Selon l’usage des faïenceries de Quimper, la décoration était toujours exécutée exclusivement à la main avec des pinceaux en poils de martre Kolinsky. La technique sous vernis fut progressivement abandonnée au profit de la pose sur émail cru blanc ou coloré, comme le décor coq de Pierre Toulhoat peint en colorant blanc sur fond bleu ou rouge. Une nouvelle glaçure, opaque blanche et satinée par un ajout important d’oxyde de zinc donnant une très fine cristallisation, fut très largement utilisée par les artistes et pour la production courante, pendant les années cinquante et au début des années soixante. Ses qualités de surface mettent en valeur le travail du décor et la forme de la pièce. En outre, l’aspect particulier de cet émail fut une bonne transition entre la faïence traditionnelle très brillante et la matière plus brute du grès qui, fabriqué à partir de 1958, supplanta complètement la faïence après 1962.
Ce grès était fabriqué avec la seule argile de Toulven utilisée pure pour le tournage, le calibrage et le pressage ; l’opération de coulage nécessitait un dégraissage de l’argile avec une pâte à porcelaine de Limoges. Avant la production massive de l’émail de grès uni Vogue qui fut proposé à la clientèle au milieu des années soixante, plusieurs glaçures ont été successivement utilisées. Les ressources minérales locales furent exploitées au maximum pour ces émaux élaborés par Pol Lucas ; ce choix a été systématique comme pour légitimer le produit breton véritable, issu de matières premières de la région. Ainsi les feldspaths de Fouesnant, d’Ergué-Gabéric ou de Tréguennec ainsi que la silice de Tréogat rentraient dans la composition des émaux. La technique du grès rendant possible la fusion des minéraux à hautes températures, la production était personnalisée avec ces éléments plus « sauvages » que les produits affinés du commerce, mais, en contrepartie, le manque d’homogénéité et les coûts de préparation de ces matériaux bruts pénalisèrent souvent la fabrication.
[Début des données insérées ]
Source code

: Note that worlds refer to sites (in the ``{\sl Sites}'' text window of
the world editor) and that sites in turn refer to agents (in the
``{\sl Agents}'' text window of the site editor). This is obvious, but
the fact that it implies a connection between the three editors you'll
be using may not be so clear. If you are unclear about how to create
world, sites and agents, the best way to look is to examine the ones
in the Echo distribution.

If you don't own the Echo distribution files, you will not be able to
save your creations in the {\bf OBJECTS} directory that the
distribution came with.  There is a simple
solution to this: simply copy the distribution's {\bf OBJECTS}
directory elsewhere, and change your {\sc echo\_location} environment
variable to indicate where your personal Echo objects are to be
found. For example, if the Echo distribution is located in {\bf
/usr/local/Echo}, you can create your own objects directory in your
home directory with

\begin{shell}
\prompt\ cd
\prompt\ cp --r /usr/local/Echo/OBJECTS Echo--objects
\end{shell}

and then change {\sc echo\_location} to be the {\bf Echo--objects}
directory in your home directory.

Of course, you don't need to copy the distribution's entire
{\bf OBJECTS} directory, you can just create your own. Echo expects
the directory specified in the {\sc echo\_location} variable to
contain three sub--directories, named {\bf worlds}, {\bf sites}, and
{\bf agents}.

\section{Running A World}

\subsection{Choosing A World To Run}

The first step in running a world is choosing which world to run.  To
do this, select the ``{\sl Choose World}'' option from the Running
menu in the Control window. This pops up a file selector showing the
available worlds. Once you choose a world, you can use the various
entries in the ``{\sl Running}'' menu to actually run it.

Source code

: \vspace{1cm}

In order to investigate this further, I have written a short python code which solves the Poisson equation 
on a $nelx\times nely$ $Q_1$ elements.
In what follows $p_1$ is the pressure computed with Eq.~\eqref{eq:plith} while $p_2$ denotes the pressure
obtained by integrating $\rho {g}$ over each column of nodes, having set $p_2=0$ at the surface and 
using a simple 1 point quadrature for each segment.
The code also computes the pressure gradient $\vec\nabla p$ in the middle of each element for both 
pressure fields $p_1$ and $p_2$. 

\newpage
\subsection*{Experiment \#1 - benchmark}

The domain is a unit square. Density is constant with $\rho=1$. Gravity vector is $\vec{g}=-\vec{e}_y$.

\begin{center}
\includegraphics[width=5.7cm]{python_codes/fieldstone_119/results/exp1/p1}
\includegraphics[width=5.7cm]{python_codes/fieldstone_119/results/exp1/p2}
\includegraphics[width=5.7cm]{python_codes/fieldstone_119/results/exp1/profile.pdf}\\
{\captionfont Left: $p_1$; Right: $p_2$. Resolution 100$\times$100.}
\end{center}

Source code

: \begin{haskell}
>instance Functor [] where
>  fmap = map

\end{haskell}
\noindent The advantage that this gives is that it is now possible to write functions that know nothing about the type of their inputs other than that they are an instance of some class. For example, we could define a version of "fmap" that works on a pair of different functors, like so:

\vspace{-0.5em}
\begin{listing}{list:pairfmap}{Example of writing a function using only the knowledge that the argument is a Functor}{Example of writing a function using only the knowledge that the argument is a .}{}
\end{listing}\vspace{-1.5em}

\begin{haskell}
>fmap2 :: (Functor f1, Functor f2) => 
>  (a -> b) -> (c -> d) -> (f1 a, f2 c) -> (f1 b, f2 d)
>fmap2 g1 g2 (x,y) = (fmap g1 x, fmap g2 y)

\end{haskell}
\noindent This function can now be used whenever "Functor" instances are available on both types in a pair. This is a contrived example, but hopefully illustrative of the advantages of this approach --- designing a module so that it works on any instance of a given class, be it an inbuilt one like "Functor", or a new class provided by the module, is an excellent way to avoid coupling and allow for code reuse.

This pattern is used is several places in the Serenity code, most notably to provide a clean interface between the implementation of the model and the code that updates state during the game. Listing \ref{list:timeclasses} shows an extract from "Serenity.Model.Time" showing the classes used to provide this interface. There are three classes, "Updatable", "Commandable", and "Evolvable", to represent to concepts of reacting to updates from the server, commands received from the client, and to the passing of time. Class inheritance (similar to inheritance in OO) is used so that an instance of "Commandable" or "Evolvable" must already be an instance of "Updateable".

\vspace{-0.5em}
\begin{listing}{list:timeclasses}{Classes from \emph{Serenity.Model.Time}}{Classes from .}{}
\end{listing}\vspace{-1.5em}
L’arrivée du gaz propane à Keraluc en 1965, entraîna la mise au point de nouveaux fours de cuisson qui furent sans cesse transformés pour s’adapter au volume croissant de la production, pour cuire la nouvelle gamme en grès émaillé au sel et ensuite pour obtenir les atmosphères réductrices indispensables aux derniers émaux développés dans l’atelier. En 1975, le parc d’unités de cuisson était de dix fours à gaz d’une capacité totale de treize mètres cube avec cinq fours électriques de deux mètres cube chacun. La cuisson électrique fut abandonnée en 1980, au profit du gaz propane avec la construction d’un four à sole mobile de deux mètres cube équipé de brûleurs jets. Cette nouvelle installation très performante permit un contrôle précis de l’atmosphère de cuisson, indispensable pour les différents émaux en service.